TERRI LYNN SIMPSON (Washington National Cathedral): We’re tapping into all of this long history of practices that have gone before us to bring it into the modern day and honoring this season of Hallowtide in the church.

KLINE MASSEY: We’re going to be calling this “Remembering the Saints of Our Lives.” We may not be referring to saints that are traditionally known as saints, but rather people in our lives who have been very meaningful to us and seem to exemplify very high ideals of humanity. We’re hoping they’ll be lots of flags we can hang in the Resurrection Chapel here. I think it’s going to be an interesting combination of play and grief, and joy and mourning. We want to have a sense of divinity that runs through the experience, and the way we do that is we will say a prayer, and the word for divinity could be lots of different things for lots of different people. It could be God, but it could be spirit. It could be love. It could be nature.

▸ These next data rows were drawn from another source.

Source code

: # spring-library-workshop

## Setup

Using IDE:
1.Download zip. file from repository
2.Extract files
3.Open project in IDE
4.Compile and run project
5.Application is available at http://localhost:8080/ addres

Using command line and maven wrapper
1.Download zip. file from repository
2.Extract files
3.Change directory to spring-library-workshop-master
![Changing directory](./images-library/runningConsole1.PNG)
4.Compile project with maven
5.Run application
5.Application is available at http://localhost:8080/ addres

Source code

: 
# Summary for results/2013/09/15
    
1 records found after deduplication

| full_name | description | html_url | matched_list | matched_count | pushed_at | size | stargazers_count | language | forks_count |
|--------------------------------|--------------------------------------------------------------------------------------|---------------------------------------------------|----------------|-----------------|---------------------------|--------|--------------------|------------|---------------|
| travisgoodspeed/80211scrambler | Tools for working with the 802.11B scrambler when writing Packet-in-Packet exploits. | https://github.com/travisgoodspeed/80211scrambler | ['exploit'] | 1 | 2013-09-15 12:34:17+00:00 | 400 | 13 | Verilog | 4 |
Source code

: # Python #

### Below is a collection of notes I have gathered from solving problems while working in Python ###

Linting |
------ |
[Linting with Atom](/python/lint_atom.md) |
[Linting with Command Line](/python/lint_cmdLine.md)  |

All Saints Day Prayer Flags

It is the season in Western Christianity of celebrating the saints and commemorating the faithful who have already departed this life. All Saints Day is observed on November 1 and All Souls Day on November 2. R&E takes you to Washington National Cathedral, where prayer flags were made this week in remembrance of friends and loved ones. Spiritual director Suzie Kline Massey describes the significance of the flags. “People will do drawings. They will write words of remembrance. They may write a prayer. They may write parts of a hymn,” she says, to help them remember the saints of their lives.